WORK REQUIRED: The reply must consist of the lines from the first line of the records through the line containing "Fortunately for us, we", copied exactly, with every picture omitted.
(SOURCE RECORDS Opens)
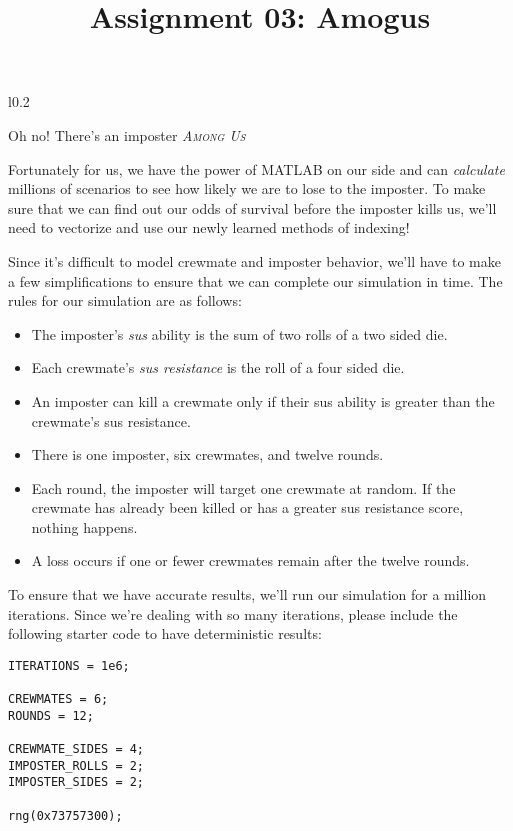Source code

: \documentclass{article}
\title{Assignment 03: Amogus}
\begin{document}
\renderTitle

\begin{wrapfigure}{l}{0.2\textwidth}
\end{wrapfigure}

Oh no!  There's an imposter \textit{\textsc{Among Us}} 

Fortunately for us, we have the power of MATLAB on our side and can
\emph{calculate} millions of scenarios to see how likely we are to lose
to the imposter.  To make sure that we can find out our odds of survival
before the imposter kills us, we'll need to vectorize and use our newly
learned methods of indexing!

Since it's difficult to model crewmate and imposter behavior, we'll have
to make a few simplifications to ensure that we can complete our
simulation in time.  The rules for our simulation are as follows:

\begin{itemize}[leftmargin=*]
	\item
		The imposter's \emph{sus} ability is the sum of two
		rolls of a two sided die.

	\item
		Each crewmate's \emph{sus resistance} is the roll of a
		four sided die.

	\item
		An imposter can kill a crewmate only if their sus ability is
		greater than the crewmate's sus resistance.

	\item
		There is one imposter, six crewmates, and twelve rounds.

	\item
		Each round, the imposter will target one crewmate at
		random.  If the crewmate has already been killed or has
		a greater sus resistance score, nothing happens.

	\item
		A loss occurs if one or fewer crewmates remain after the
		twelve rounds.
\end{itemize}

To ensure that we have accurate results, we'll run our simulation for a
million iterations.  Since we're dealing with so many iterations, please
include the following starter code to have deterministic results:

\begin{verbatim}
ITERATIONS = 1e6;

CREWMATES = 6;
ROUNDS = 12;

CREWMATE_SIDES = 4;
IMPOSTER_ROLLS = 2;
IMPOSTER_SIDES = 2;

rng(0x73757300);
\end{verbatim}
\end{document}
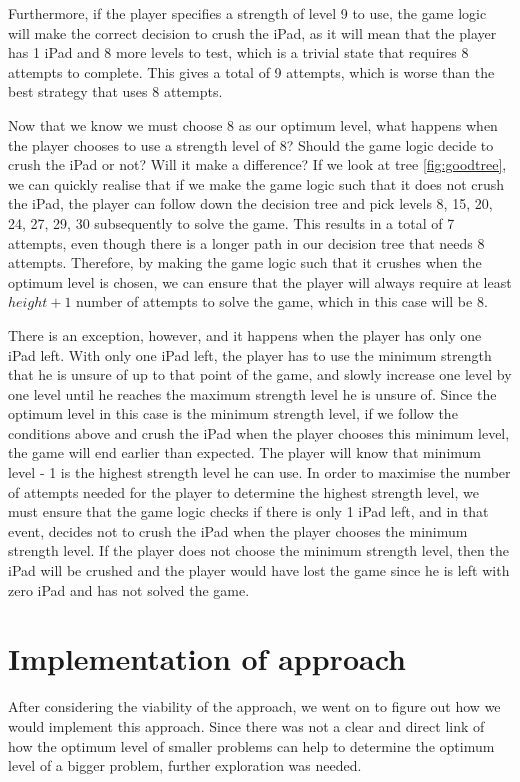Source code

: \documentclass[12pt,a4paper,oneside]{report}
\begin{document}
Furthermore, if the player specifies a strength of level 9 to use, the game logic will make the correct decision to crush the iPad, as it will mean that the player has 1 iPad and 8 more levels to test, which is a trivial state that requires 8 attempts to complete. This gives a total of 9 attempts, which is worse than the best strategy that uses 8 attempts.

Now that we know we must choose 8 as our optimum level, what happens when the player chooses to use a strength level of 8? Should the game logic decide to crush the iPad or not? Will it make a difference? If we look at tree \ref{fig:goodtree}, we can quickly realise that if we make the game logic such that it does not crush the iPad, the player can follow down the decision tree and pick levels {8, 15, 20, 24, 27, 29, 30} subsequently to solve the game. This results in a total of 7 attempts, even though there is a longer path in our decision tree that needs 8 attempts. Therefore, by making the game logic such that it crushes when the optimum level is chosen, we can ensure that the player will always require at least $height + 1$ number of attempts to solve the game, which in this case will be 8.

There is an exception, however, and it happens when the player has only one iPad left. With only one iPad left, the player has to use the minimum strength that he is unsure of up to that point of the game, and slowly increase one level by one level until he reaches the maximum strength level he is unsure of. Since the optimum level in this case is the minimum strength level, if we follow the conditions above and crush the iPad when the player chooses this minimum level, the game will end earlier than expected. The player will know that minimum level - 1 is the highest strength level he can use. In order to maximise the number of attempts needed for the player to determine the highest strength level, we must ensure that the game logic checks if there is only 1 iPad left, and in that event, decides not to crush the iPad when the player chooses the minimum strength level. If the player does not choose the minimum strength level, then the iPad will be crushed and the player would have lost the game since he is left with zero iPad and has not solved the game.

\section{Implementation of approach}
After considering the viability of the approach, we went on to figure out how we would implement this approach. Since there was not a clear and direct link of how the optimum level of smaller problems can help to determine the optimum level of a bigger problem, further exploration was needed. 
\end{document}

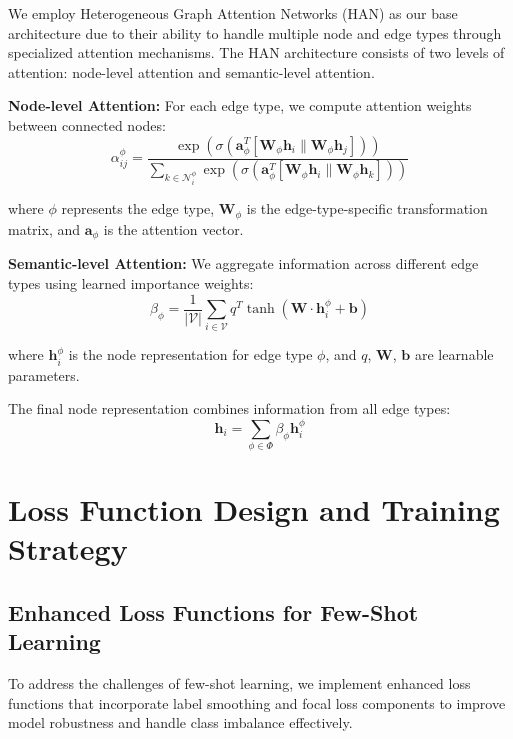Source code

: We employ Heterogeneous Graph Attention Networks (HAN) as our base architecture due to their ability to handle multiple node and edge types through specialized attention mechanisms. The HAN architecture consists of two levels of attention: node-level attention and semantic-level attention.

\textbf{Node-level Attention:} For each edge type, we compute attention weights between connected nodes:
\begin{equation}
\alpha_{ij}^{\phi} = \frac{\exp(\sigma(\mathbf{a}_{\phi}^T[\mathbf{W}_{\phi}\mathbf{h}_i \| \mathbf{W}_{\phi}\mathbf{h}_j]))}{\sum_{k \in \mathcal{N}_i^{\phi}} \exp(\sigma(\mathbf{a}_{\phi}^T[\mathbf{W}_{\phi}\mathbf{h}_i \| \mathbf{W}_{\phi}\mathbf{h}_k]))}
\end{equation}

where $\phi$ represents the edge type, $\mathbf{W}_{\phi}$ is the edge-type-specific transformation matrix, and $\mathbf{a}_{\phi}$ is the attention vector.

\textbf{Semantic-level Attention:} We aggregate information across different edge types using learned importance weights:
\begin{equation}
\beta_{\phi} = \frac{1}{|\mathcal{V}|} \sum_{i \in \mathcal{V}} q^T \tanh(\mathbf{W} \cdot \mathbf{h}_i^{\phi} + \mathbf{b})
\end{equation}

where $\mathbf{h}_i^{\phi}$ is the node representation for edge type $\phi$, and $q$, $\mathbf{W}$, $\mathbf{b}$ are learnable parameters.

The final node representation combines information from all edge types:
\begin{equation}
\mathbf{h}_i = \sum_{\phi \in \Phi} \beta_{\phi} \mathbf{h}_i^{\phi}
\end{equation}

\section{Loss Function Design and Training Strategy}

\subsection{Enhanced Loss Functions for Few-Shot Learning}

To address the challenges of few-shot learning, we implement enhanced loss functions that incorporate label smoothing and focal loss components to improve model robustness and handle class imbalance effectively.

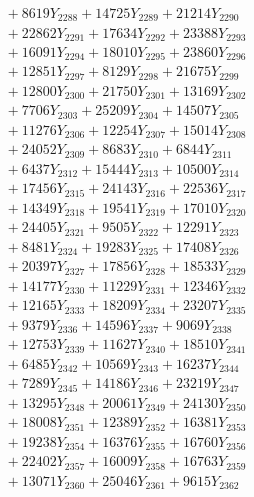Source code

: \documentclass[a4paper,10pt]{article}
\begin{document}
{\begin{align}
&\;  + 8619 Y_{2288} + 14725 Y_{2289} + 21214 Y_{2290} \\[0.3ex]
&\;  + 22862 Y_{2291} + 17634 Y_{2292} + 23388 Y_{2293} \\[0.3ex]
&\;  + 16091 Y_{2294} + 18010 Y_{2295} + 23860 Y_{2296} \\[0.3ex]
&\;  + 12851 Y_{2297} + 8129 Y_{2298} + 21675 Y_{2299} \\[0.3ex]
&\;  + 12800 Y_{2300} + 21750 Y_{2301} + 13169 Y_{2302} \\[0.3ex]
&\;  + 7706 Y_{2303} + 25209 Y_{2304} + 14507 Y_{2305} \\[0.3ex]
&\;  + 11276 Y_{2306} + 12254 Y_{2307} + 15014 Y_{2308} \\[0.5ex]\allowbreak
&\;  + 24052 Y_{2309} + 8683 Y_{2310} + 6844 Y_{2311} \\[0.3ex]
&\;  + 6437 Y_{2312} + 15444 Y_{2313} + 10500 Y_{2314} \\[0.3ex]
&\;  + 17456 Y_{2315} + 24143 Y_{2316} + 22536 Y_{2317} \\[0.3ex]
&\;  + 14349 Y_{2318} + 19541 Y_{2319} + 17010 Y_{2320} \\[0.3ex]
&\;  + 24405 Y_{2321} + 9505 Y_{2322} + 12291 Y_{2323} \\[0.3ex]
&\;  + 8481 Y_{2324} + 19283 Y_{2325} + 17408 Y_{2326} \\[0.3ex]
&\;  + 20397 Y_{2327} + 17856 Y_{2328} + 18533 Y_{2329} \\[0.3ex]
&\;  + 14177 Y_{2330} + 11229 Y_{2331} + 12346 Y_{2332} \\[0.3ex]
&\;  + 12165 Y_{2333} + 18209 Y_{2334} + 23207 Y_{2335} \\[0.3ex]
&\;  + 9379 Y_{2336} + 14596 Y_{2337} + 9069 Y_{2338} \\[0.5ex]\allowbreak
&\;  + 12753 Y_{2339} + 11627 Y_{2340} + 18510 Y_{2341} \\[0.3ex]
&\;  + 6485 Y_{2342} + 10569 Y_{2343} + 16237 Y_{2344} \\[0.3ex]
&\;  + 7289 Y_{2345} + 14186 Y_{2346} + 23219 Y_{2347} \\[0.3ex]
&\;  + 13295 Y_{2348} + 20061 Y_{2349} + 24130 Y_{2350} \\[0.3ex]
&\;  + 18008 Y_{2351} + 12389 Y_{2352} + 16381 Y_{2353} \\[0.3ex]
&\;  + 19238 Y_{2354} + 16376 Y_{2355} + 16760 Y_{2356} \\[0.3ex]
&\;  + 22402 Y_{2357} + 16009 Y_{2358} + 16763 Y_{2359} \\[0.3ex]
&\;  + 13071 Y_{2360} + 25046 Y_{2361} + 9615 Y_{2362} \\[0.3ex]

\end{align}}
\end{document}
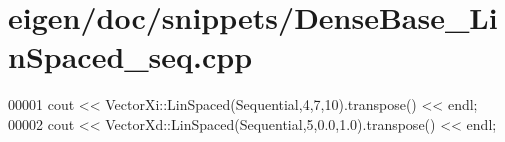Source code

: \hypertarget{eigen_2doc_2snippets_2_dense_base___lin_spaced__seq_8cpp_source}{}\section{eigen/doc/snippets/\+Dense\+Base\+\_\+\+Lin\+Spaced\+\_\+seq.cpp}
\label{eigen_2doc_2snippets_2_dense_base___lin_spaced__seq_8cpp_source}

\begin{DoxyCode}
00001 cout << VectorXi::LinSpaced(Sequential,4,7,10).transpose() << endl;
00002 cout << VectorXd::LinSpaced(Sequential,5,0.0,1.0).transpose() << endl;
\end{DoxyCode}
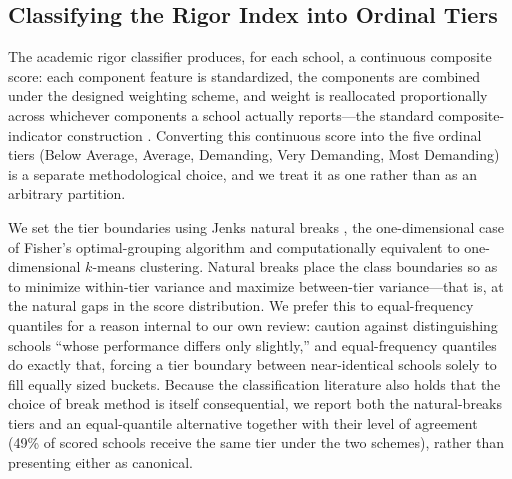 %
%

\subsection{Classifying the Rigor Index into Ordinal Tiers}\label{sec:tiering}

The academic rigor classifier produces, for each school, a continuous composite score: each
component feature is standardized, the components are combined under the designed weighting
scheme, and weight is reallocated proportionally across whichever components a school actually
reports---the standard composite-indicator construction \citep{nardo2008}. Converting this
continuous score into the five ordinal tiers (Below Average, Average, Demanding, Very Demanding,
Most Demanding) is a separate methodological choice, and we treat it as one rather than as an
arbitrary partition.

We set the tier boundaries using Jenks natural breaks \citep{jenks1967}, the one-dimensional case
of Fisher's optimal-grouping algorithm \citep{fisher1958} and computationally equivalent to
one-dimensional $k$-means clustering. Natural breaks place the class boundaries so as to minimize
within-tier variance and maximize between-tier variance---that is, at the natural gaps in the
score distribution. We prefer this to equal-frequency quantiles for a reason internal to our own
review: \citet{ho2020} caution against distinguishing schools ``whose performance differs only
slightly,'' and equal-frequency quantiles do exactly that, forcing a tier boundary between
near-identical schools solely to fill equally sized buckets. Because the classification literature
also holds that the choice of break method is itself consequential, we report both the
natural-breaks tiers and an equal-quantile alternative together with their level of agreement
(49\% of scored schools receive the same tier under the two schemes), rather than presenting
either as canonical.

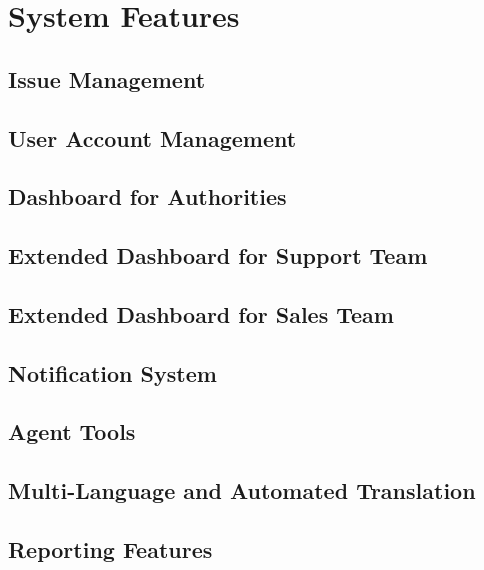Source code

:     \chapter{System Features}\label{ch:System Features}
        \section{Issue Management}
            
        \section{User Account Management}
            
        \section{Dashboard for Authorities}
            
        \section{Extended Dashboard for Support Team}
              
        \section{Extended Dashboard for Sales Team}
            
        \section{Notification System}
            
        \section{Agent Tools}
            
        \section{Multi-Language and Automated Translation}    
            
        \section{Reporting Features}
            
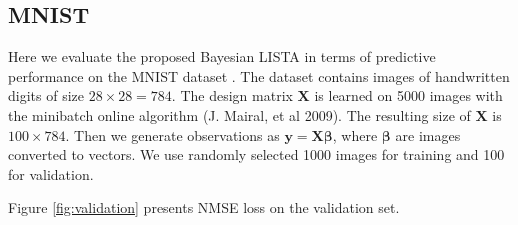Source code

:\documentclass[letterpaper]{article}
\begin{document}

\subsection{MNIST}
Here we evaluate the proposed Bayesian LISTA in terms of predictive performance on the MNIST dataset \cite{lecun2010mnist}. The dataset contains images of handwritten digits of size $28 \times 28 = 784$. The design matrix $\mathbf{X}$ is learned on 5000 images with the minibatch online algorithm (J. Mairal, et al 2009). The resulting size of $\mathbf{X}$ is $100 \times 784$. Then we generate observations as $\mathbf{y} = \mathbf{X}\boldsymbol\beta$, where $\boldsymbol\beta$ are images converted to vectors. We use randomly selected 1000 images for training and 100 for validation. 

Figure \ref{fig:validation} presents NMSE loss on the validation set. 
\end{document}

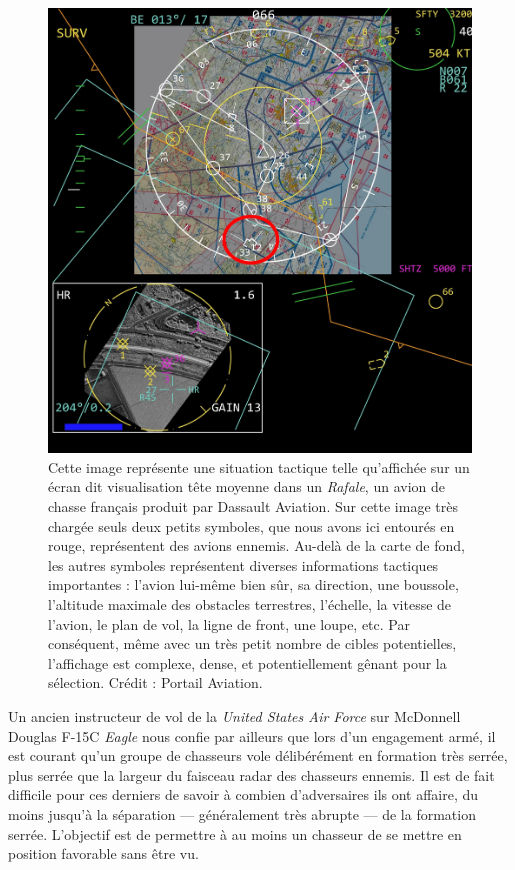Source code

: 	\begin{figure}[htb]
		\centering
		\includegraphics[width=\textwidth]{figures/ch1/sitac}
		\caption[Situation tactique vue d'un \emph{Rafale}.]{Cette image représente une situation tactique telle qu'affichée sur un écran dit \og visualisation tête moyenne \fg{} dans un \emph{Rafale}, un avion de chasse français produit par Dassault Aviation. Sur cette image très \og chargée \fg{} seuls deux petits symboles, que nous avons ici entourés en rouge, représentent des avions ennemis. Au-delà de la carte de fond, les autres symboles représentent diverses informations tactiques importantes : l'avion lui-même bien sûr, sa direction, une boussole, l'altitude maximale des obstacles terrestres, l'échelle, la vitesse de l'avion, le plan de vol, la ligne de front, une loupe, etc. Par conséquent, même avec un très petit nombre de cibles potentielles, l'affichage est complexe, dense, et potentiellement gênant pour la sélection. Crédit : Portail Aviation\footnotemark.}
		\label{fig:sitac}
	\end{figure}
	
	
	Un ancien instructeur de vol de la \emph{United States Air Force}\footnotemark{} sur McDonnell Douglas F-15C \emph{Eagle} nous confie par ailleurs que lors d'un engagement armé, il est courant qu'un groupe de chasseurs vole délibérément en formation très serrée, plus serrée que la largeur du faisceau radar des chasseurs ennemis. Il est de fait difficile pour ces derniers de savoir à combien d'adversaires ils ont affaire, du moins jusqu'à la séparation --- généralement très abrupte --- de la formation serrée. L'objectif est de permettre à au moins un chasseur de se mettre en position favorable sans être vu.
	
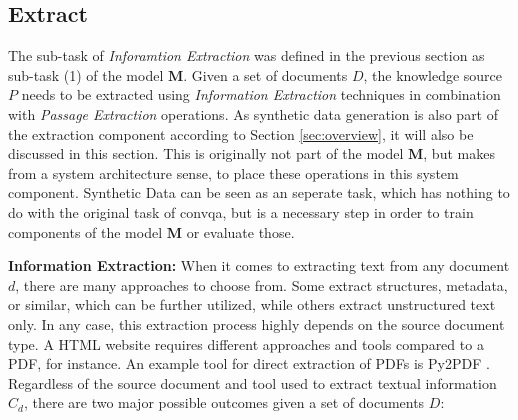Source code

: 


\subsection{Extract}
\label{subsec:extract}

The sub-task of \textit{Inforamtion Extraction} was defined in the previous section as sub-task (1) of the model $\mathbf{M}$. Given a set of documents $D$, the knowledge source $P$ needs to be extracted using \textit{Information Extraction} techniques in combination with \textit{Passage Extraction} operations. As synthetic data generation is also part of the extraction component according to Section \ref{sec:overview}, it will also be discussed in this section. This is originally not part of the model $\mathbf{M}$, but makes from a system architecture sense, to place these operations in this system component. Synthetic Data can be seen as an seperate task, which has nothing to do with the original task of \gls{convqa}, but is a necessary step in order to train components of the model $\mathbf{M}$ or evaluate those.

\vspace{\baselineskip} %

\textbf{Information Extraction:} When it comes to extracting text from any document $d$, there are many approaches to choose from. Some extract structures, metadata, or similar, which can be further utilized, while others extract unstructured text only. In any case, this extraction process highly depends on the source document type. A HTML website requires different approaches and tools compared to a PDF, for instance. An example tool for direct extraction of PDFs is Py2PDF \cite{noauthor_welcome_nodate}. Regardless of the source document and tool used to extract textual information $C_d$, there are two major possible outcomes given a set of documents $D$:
(SOURCE RECORDS Closes)
THE COMPLETED TASK:
Source code

: \documentclass{article}
\title{Assignment 03: Amogus}
\begin{document}
\renderTitle

\begin{wrapfigure}{l}{0.2\textwidth}
\end{wrapfigure}

Oh no!  There's an imposter \textit{\textsc{Among Us}} 

Fortunately for us, we have the power of MATLAB on our side and can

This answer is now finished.